:: Exercise directions ::
Print, word for word, the opening line of the data below and every line after it through the line that contains "5. Gibbs-Thomson equation", but not the pictures.

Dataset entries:
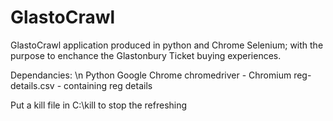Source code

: # GlastoCrawl
GlastoCrawl application produced in python and Chrome Selenium; with the purpose to enchance the Glastonbury Ticket buying experiences. 

Dependancies: \n
Python
Google Chrome
chromedriver - Chromium
reg-details.csv - containing reg details 

Put a kill file in C:\kill to stop the refreshing 

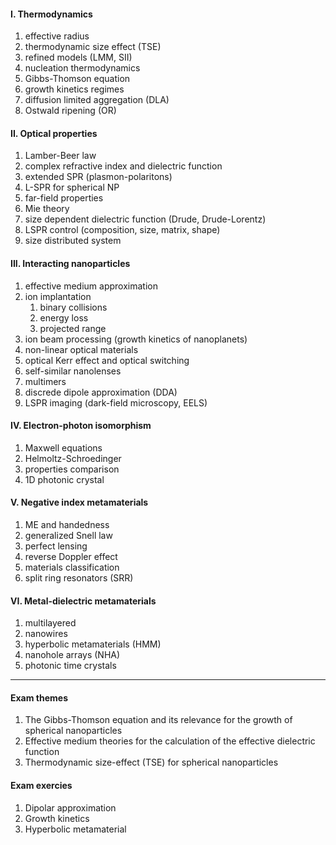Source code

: #### I. Thermodynamics
1. effective radius
2. thermodynamic size effect (TSE)
3. refined models (LMM, SII)
4. nucleation thermodynamics
5. Gibbs-Thomson equation
6. growth kinetics regimes
7. diffusion limited aggregation (DLA)
8. Ostwald ripening (OR)

#### II. Optical properties
1. Lamber-Beer law
2. complex refractive index and dielectric function
3. extended SPR (plasmon-polaritons)
4. L-SPR for spherical NP
   <!-- 1. damped harmonic oscillator model
   2. dipolar approximation
   3. boundary conditions
   4. static/quasi-static solutions (local field enhancement, Frölich condition) -->
5. far-field properties
6. Mie theory
7. size dependent dielectric function (Drude, Drude-Lorentz)
8. LSPR control (composition, size, matrix, shape)
9. size distributed system

#### III. Interacting nanoparticles
1. effective medium approximation
2. ion implantation
   1. binary collisions
   2. energy loss
   3. projected range
3. ion beam processing (growth kinetics of nanoplanets)
4. non-linear optical materials
5. optical Kerr effect and optical switching
6. self-similar nanolenses
7. multimers
8. discrede dipole approximation (DDA)
9. LSPR imaging (dark-field microscopy, EELS)

#### IV. Electron-photon isomorphism
1. Maxwell equations
2. Helmoltz-Schroedinger
3. properties comparison
4. 1D photonic crystal

#### V. Negative index metamaterials
1. ME and handedness
2. generalized Snell law
3. perfect lensing
4. reverse Doppler effect
5. materials classification
6. split ring resonators (SRR)

#### VI. Metal-dielectric metamaterials
1. multilayered
2. nanowires
3. hyperbolic metamaterials (HMM)
4. nanohole arrays (NHA)
5. photonic time crystals

---

#### Exam themes
1. The Gibbs-Thomson equation and its relevance for the growth of spherical nanoparticles
2. Effective medium theories for the calculation of the effective dielectric function
3. Thermodynamic size-effect (TSE) for spherical nanoparticles

#### Exam exercies
1. Dipolar approximation
2. Growth kinetics
3. Hyperbolic metamaterial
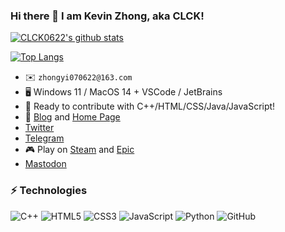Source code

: <p align="center">
  
### Hi there 👋 I am Kevin Zhong, aka CLCK!

[![CLCK0622's github stats](https://readme-stats.clckblog.space/api?username=CLCK0622&theme=buefy&count_private=true&show_icons=true&card_width=500&include_all_commits=true)](https://readme-stats.clckblog.space/)

[![Top Langs](https://readme-stats.clckblog.space/api/top-langs/?username=CLCK0622&langs_count=10&theme=buefy&custom_title=Kevin%20Zhong's%20Most%20Used%20Languages&layout=compact&card_width=450&hide=G-code,C,CMake,Makefile)](https://readme-stats.clckblog.space/)

* ✉️ `zhongyi070622@163.com`
* 🖥 Windows 11 / MacOS 14 + VSCode / JetBrains
* 🔨 Ready to contribute with C++/HTML/CSS/Java/JavaScript!
* 📝 [Blog](https://pages.clckblog.space) and [Home Page](https://www.clckblog.space)
* [Twitter](https://twitter.com/KevinZh19316459)
* [Telegram](https://t.me/CLCK0622)
* 🎮 Play on [Steam](https://steamcommunity.com/id/zhongyi070622/) and [Epic](https://store.epicgames.com/zh-CN/u/3e733c852de04da686cca0abf85adda7)
* <a rel="me" href="https://mstdn.social/@CLCK0622">Mastodon</a>

### ⚡ Technologies

![C++](https://img.shields.io/badge/-C++-00599C?style=flat-square&logo=c)
![HTML5](https://img.shields.io/badge/-HTML5-E34F26?style=flat-square&logo=html5&logoColor=white)
![CSS3](https://img.shields.io/badge/-CSS3-1572B6?style=flat-square&logo=css3)
![JavaScript](https://img.shields.io/badge/-JavaScript-black?style=flat-square&logo=javascript)
![Python](https://img.shields.io/badge/-Python-black?style=flat-square&logo=Python)
![GitHub](https://img.shields.io/badge/-GitHub-181717?style=flat-square&logo=github)

</p>
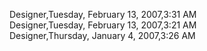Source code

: ﻿Designer,Tuesday, February 13, 2007,3:31 AM  Designer,Tuesday, February 13, 2007,3:21 AM  Designer,Thursday, January 4, 2007,3:26 AM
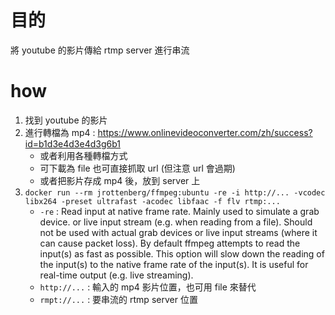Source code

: # 目的
將 youtube 的影片傳給 rtmp server 進行串流

# how

1. 找到 youtube 的影片
2. 進行轉檔為 mp4 : https://www.onlinevideoconverter.com/zh/success?id=b1d3e4d3e4d3g6b1
    - 或者利用各種轉檔方式
    - 可下載為 file 也可直接抓取 url (但注意 url 會過期)
    - 或者把影片存成 mp4 後，放到 server 上
3. `docker run --rm jrottenberg/ffmpeg:ubuntu -re -i http://... -vcodec libx264 -preset ultrafast -acodec libfaac -f flv rtmp:...`
    - `-re` : Read input at native frame rate. Mainly used to simulate a grab device.  or live input stream (e.g. when reading from a file). Should not be used with actual grab devices or live input streams (where it can cause packet loss).  By default ffmpeg attempts to read the input(s) as fast as possible.  This option will slow down the reading of the input(s) to the native frame rate of the input(s). It is useful for real-time output (e.g. live streaming).
    - `http://...` : 輸入的 mp4 影片位置，也可用 file 來替代
    - `rmpt://...` : 要串流的 rtmp server 位置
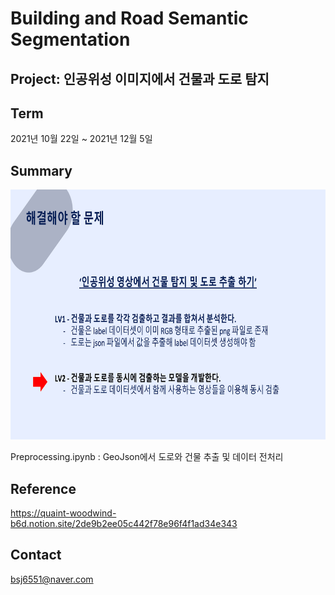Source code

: # Building and Road Semantic Segmentation

## Project: 인공위성 이미지에서 건물과 도로 탐지

## Term

2021년 10월 22일 ~ 2021년 12월 5일

## Summary 
<img src="./img/Summary.png"  width="800" height="400"/>

Preprocessing.ipynb : GeoJson에서 도로와 건물 추출 및 데이터 전처리

## Reference

https://quaint-woodwind-b6d.notion.site/2de9b2ee05c442f78e96f4f1ad34e343

## Contact

bsj6551@naver.com
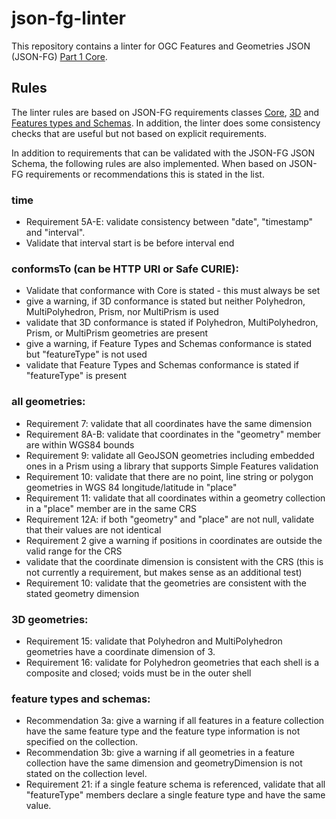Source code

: # json-fg-linter
This repository contains a linter for OGC Features and Geometries JSON (JSON-FG) [Part 1 Core](https://docs.ogc.org/DRAFTS/21-045.html). 

## Rules
The linter rules are based on JSON-FG requirements classes [Core](https://docs.ogc.org/DRAFTS/21-045.html#rc_core), [3D](https://docs.ogc.org/DRAFTS/21-045.html#rc_3d) and [Features types and Schemas](https://docs.ogc.org/DRAFTS/21-045.html#rc_types-schemas). In addition, the linter does some consistency checks that are useful but not based on explicit requirements.

In addition to requirements that can be validated with the JSON-FG JSON Schema, the following rules are also implemented. When based on JSON-FG requirements or recommendations this is stated in the list.  

### time
- Requirement 5A-E: validate consistency between "date", "timestamp" and "interval".  
- Validate that interval start is be before interval end

### conformsTo (can be HTTP URI or Safe CURIE):
- Validate that conformance with Core is stated - this must always be set
- give a warning, if 3D conformance is stated but neither Polyhedron, MultiPolyhedron, Prism, nor MultiPrism is used
- validate that 3D conformance is stated if Polyhedron, MultiPolyhedron, Prism, or MultiPrism geometries are present
- give a warning, if Feature Types and Schemas conformance is stated but "featureType" is not used
- validate that Feature Types and Schemas conformance is stated if "featureType" is present

### all geometries:
- Requirement 7: validate that all coordinates have the same dimension
- Requirement 8A-B: validate that coordinates in the "geometry" member are within WGS84 bounds
- Requirement 9: validate all GeoJSON geometries including embedded ones in a Prism using a library that supports Simple Features validation
- Requirement 10: validate that there are no point, line string or polygon geometries in WGS 84 longitude/latitude in "place"
- Requirement 11: validate that all coordinates within a geometry collection in a "place" member are in the same CRS
- Requirement 12A: if both "geometry" and "place" are not null, validate that their values are not identical
- Requirement 2 give a warning if positions in coordinates are outside the valid range for the CRS 
- validate that the coordinate dimension is consistent with the CRS (this is not currently a requirement, but makes sense as an additional test)
- Requirement 10: validate that the geometries are consistent with the stated geometry dimension 

### 3D geometries:
- Requirement 15: validate that Polyhedron and MultiPolyhedron geometries have a coordinate dimension of 3.
- Requirement 16: validate for Polyhedron geometries that each shell is a composite and closed; voids must be in the outer shell

### feature types and schemas: 
- Recommendation 3a: give a warning if all features in a feature collection have the same feature type and the feature type information is not specified on the collection.
- Recommendation 3b: give a warning if all geometries in a feature collection have the same dimension and geometryDimension is not stated on the collection level. 
- Requirement 21: if a single feature schema is referenced, validate that all "featureType" members declare a single feature type and have the same value. 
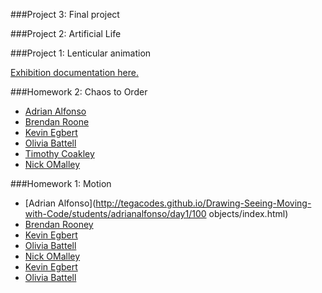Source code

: ###Project 3: Final project



###Project 2: Artificial Life



###Project 1: Lenticular animation

[Exhibition documentation here.](https://newmedia.purchase.edu/the-gifshop/)

###Homework 2: Chaos to Order

* [Adrian Alfonso](http://tegacodes.github.io/Drawing-Seeing-Moving-with-Code/students/adrianalfonso/day1/Chaos/index.html)
* [Brendan Roone](http://tegacodes.github.io/Drawing-Seeing-Moving-with-Code/students/brendanrooney/rooneyWeek1ChaosToOrder/embed.html)
* [Kevin Egbert](http://tegacodes.github.io/Drawing-Seeing-Moving-with-Code/students/kevinegbert/week1_dmsc_kae/sketch1_kae/sketch1.html)
* [Olivia Battell](http://tegacodes.github.io/Drawing-Seeing-Moving-with-Code/students/oliviabattell/Week1/sketch1/sketch1.html)
* [Timothy Coakley](http://tegacodes.github.io/Drawing-Seeing-Moving-with-Code/students/timothycoakley/sketch1/sketch1.html)
* [Nick OMalley](http://tegacodes.github.io/Drawing-Seeing-Moving-with-Code/students/nickomalley/week1/mouse_chaos/mouse_chaos.html)

###Homework 1: Motion

* [Adrian Alfonso](http://tegacodes.github.io/Drawing-Seeing-Moving-with-Code/students/adrianalfonso/day1/100 objects/index.html)
* [Brendan Rooney](http://tegacodes.github.io/Drawing-Seeing-Moving-with-Code/students/brendanrooney/rooneyWeek1Arrays/embed.html)
* [Kevin Egbert](http://tegacodes.github.io/Drawing-Seeing-Moving-with-Code/students/kevinegbert/week1_dmsc_kae/sketch2_kae/sketch2.html)
* [Olivia Battell](http://tegacodes.github.io/Drawing-Seeing-Moving-with-Code/students/oliviabattell/Week1/sketch2/sketch2.html)
* [Nick OMalley](http://tegacodes.github.io/Drawing-Seeing-Moving-with-Code/students/nickomalley/week1/100objects/100objects.html)
* [Kevin Egbert](http://tegacodes.github.io/Drawing-Seeing-Moving-with-Code/students/kevinegbert/week1_dmsc_kae/sketch3_kae/sketch3.html)
* [Olivia Battell](http://tegacodes.github.io/Drawing-Seeing-Moving-with-Code/students/oliviabattell/Week1/sketch3/sketch3.html)

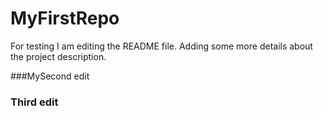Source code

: # MyFirstRepo
For testing 
I am editing the README file. Adding some more details about the project description.

###MySecond edit
### Third edit
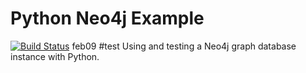 Python Neo4j Example 
===================

[![Build Status](https://api.shippable.com/projects/54218f4678826375c3f0d266/badge?branchName=master)](https://app.shippable.com/projects/54218f4678826375c3f0d266/builds/latest)
feb09
#test
Using and testing a Neo4j graph database instance with Python.
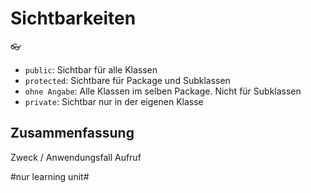 # Sichtbarkeiten
👓

- `public`: Sichtbar für alle Klassen
- `protected`: Sichtbare für Package und Subklassen
- `ohne Angabe`: Alle Klassen im selben Package. Nicht für Subklassen
- `private`: Sichtbar nur in der eigenen Klasse

## Zusammenfassung
Zweck / Anwendungsfall
Aufruf

#nur learning unit#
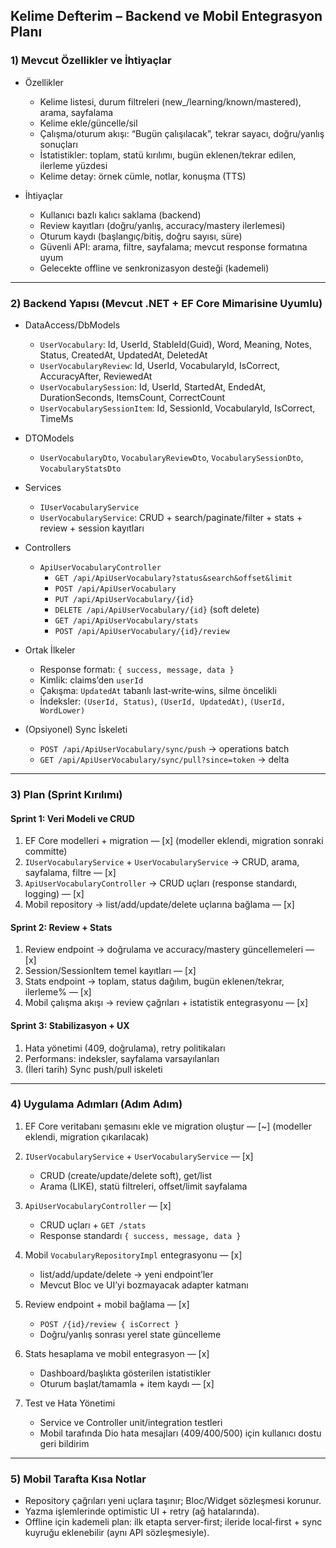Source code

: ## Kelime Defterim – Backend ve Mobil Entegrasyon Planı

### 1) Mevcut Özellikler ve İhtiyaçlar

- Özellikler
  - Kelime listesi, durum filtreleri (new_/learning/known/mastered), arama, sayfalama
  - Kelime ekle/güncelle/sil
  - Çalışma/oturum akışı: “Bugün çalışılacak”, tekrar sayacı, doğru/yanlış sonuçları
  - İstatistikler: toplam, statü kırılımı, bugün eklenen/tekrar edilen, ilerleme yüzdesi
  - Kelime detay: örnek cümle, notlar, konuşma (TTS)

- İhtiyaçlar
  - Kullanıcı bazlı kalıcı saklama (backend)
  - Review kayıtları (doğru/yanlış, accuracy/mastery ilerlemesi)
  - Oturum kaydı (başlangıç/bitiş, doğru sayısı, süre)
  - Güvenli API: arama, filtre, sayfalama; mevcut response formatına uyum
  - Gelecekte offline ve senkronizasyon desteği (kademeli)

---

### 2) Backend Yapısı (Mevcut .NET + EF Core Mimarisine Uyumlu)

- DataAccess/DbModels
  - `UserVocabulary`: Id, UserId, StableId(Guid), Word, Meaning, Notes, Status, CreatedAt, UpdatedAt, DeletedAt
  - `UserVocabularyReview`: Id, UserId, VocabularyId, IsCorrect, AccuracyAfter, ReviewedAt
  - `UserVocabularySession`: Id, UserId, StartedAt, EndedAt, DurationSeconds, ItemsCount, CorrectCount
  - `UserVocabularySessionItem`: Id, SessionId, VocabularyId, IsCorrect, TimeMs

- DTOModels
  - `UserVocabularyDto`, `VocabularyReviewDto`, `VocabularySessionDto`, `VocabularyStatsDto`

- Services
  - `IUserVocabularyService`
  - `UserVocabularyService`: CRUD + search/paginate/filter + stats + review + session kayıtları

- Controllers
  - `ApiUserVocabularyController`
    - `GET /api/ApiUserVocabulary?status&search&offset&limit`
    - `POST /api/ApiUserVocabulary`
    - `PUT /api/ApiUserVocabulary/{id}`
    - `DELETE /api/ApiUserVocabulary/{id}` (soft delete)
    - `GET /api/ApiUserVocabulary/stats`
    - `POST /api/ApiUserVocabulary/{id}/review`

- Ortak İlkeler
  - Response formatı: `{ success, message, data }`
  - Kimlik: claims’den `userId`
  - Çakışma: `UpdatedAt` tabanlı last‑write‑wins, silme öncelikli
  - İndeksler: `(UserId, Status)`, `(UserId, UpdatedAt)`, `(UserId, WordLower)`

- (Opsiyonel) Sync İskeleti
  - `POST /api/ApiUserVocabulary/sync/push` → operations batch
  - `GET /api/ApiUserVocabulary/sync/pull?since=token` → delta

---

### 3) Plan (Sprint Kırılımı)

#### Sprint 1: Veri Modeli ve CRUD
1. EF Core modelleri + migration — [x] (modeller eklendi, migration sonraki committe)
2. `IUserVocabularyService` + `UserVocabularyService` → CRUD, arama, sayfalama, filtre — [x]
3. `ApiUserVocabularyController` → CRUD uçları (response standardı, logging) — [x]
4. Mobil repository → list/add/update/delete uçlarına bağlama — [x]

#### Sprint 2: Review + Stats
1. Review endpoint → doğrulama ve accuracy/mastery güncellemeleri — [x]
2. Session/SessionItem temel kayıtları — [x]
3. Stats endpoint → toplam, status dağılım, bugün eklenen/tekrar, ilerleme% — [x]
4. Mobil çalışma akışı → review çağrıları + istatistik entegrasyonu — [x]

#### Sprint 3: Stabilizasyon + UX
1. Hata yönetimi (409, doğrulama), retry politikaları
2. Performans: indeksler, sayfalama varsayılanları
3. (İleri tarih) Sync push/pull iskeleti

---

### 4) Uygulama Adımları (Adım Adım)

1) EF Core veritabanı şemasını ekle ve migration oluştur — [~] (modeller eklendi, migration çıkarılacak)

2) `IUserVocabularyService` + `UserVocabularyService` — [x]
   - CRUD (create/update/delete soft), get/list
   - Arama (LIKE), statü filtreleri, offset/limit sayfalama

3) `ApiUserVocabularyController` — [x]
   - CRUD uçları + `GET /stats`
   - Response standardı `{ success, message, data }`

4) Mobil `VocabularyRepositoryImpl` entegrasyonu — [x]
   - list/add/update/delete → yeni endpoint’ler
   - Mevcut Bloc ve UI’yi bozmayacak adapter katmanı

5) Review endpoint + mobil bağlama — [x]
   - `POST /{id}/review { isCorrect }`
   - Doğru/yanlış sonrası yerel state güncelleme

6) Stats hesaplama ve mobil entegrasyon — [x]
   - Dashboard/başlıkta gösterilen istatistikler
   - Oturum başlat/tamamla + item kaydı — [x]

7) Test ve Hata Yönetimi
   - Service ve Controller unit/integration testleri
   - Mobil tarafında Dio hata mesajları (409/400/500) için kullanıcı dostu geri bildirim

---

### 5) Mobil Tarafta Kısa Notlar

- Repository çağrıları yeni uçlara taşınır; Bloc/Widget sözleşmesi korunur.
- Yazma işlemlerinde optimistic UI + retry (ağ hatalarında).
- Offline için kademeli plan: ilk etapta server‑first; ileride local‑first + sync kuyruğu eklenebilir (aynı API sözleşmesiyle).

:: Solved exercise ::
Source code

: # GlastoCrawl
GlastoCrawl application produced in python and Chrome Selenium; with the purpose to enchance the Glastonbury Ticket buying experiences. 

Dependancies: \n
Python
Google Chrome
chromedriver - Chromium
reg-details.csv - containing reg details 

Put a kill file in C:\kill to stop the refreshing 

Source code

: #### I. Thermodynamics
1. effective radius
2. thermodynamic size effect (TSE)
3. refined models (LMM, SII)
4. nucleation thermodynamics
5. Gibbs-Thomson equation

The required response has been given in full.